Background: Peptic ulcers in patients receiving aspirin are associated
with Helicobacter pylori infection. We aimed to investigate whether H pylori
eradication would protect against aspirin-associated ulcer bleeding.
Methods: We conducted a randomised, double-blind, placebo-controlled
trial (Helicobacter Eradication Aspirin Trial [HEAT]) at 1208 primary care
centres in the UK, using routinely collected clinical data. Eligible patients
were aged 60 years or older who were receiving aspirin at a daily dose of 325
mg or less (with four or more 28-day prescriptions in the past year) and had a
positive C13 urea breath test for H pylori at screening. Patients receiving
ulcerogenic or gastroprotective medication were excluded. Participants were
randomly assigned (1:1) to receive either a combination of oral clarithromycin
500 mg, metronidazole 400 mg, and lansoprazole 30 mg (active eradication), or
oral placebo (control), twice daily for 1 week. Participants, their general
practitioners and health-care providers, and the research nurses, trial team,
adjudication committee, and analysis team were all masked to group allocation
throughout the trial. Follow-up was by scrutiny of electronic data in primary
and secondary care.
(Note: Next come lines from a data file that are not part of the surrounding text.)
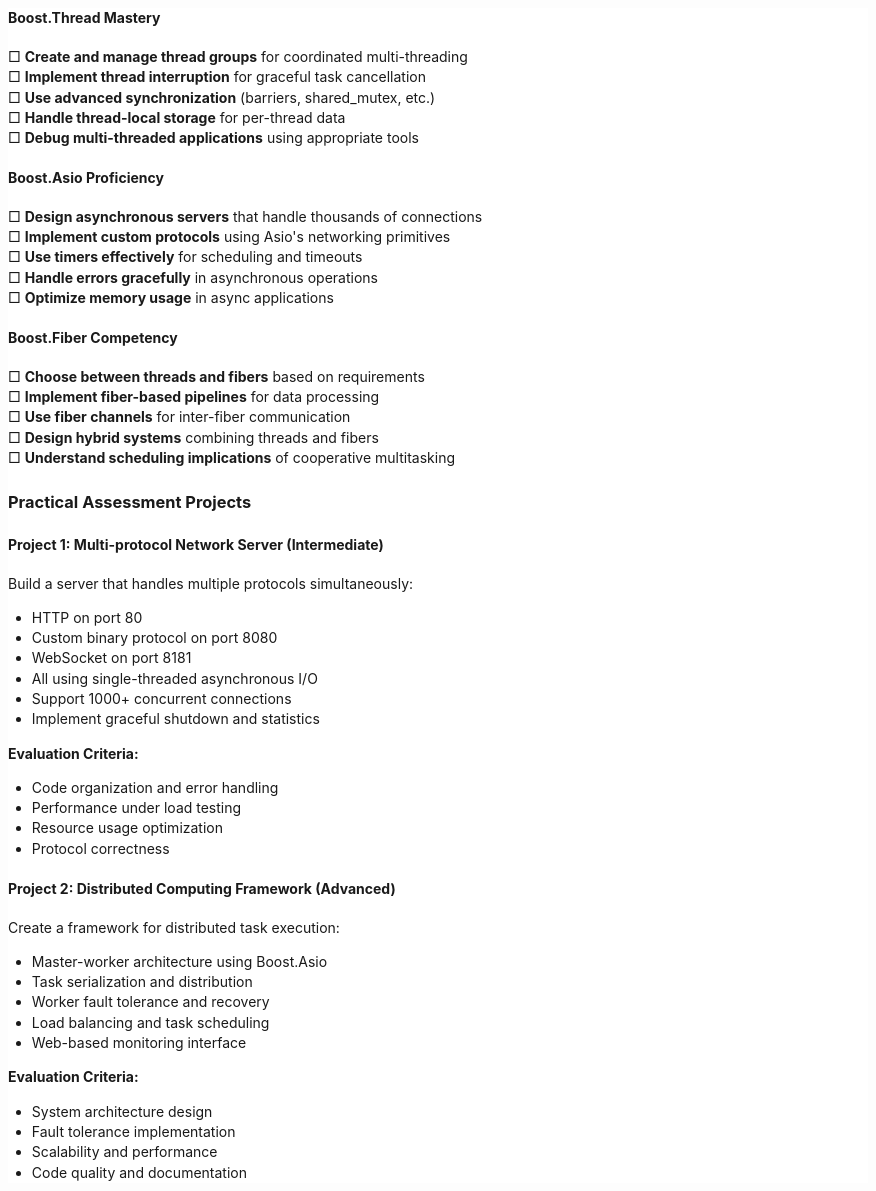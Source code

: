 #### Boost.Thread Mastery
□ **Create and manage thread groups** for coordinated multi-threading  
□ **Implement thread interruption** for graceful task cancellation  
□ **Use advanced synchronization** (barriers, shared_mutex, etc.)  
□ **Handle thread-local storage** for per-thread data  
□ **Debug multi-threaded applications** using appropriate tools  

#### Boost.Asio Proficiency  
□ **Design asynchronous servers** that handle thousands of connections  
□ **Implement custom protocols** using Asio's networking primitives  
□ **Use timers effectively** for scheduling and timeouts  
□ **Handle errors gracefully** in asynchronous operations  
□ **Optimize memory usage** in async applications  

#### Boost.Fiber Competency
□ **Choose between threads and fibers** based on requirements  
□ **Implement fiber-based pipelines** for data processing  
□ **Use fiber channels** for inter-fiber communication  
□ **Design hybrid systems** combining threads and fibers  
□ **Understand scheduling implications** of cooperative multitasking  

### Practical Assessment Projects

#### Project 1: Multi-protocol Network Server (Intermediate)
Build a server that handles multiple protocols simultaneously:
- HTTP on port 80
- Custom binary protocol on port 8080  
- WebSocket on port 8181
- All using single-threaded asynchronous I/O
- Support 1000+ concurrent connections
- Implement graceful shutdown and statistics

**Evaluation Criteria:**
- Code organization and error handling
- Performance under load testing
- Resource usage optimization
- Protocol correctness

#### Project 2: Distributed Computing Framework (Advanced)
Create a framework for distributed task execution:
- Master-worker architecture using Boost.Asio
- Task serialization and distribution
- Worker fault tolerance and recovery
- Load balancing and task scheduling
- Web-based monitoring interface

**Evaluation Criteria:**
- System architecture design
- Fault tolerance implementation
- Scalability and performance
- Code quality and documentation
The primary outcome was time to hospitalisation or death
due to definite or probable peptic ulcer bleeding, and was analysed by Cox
proportional hazards methods in the intention-to-treat population.
Findings: Between Sept 14, 2012, and Nov 22, 2017, 30 166 patients had
breath testing for H pylori, 5367 had a positive result, and 5352 were randomly
assigned to receive active eradication (n=2677) or placebo (n=2675) and were
followed up for a median of 5·0 years. Analysis of the primary outcome showed a
significant departure from proportional hazards assumptions, requiring analysis
over separate time periods. There was a significant reduction in incidence of
the primary outcome in the active eradication group in the first 2·5 years of
follow-up compared with the control group (six episodes adjudicated as definite
or probable peptic ulcer bleeds, rate 0·92 per 1000 person-years vs 17
episodes, rate 2·61 per 1000 person-years. This advantage remained significant
after adjusting for the competing risk of death but was lost with longer
follow-up in the period after the first 2·5 years. Reports of adverse events
were actively solicited; taste disturbance was the most common event (787
patients).
Interpretation: H pylori eradication protects against aspirin-associated
peptic ulcer bleeding, but this might not be sustained in the long term.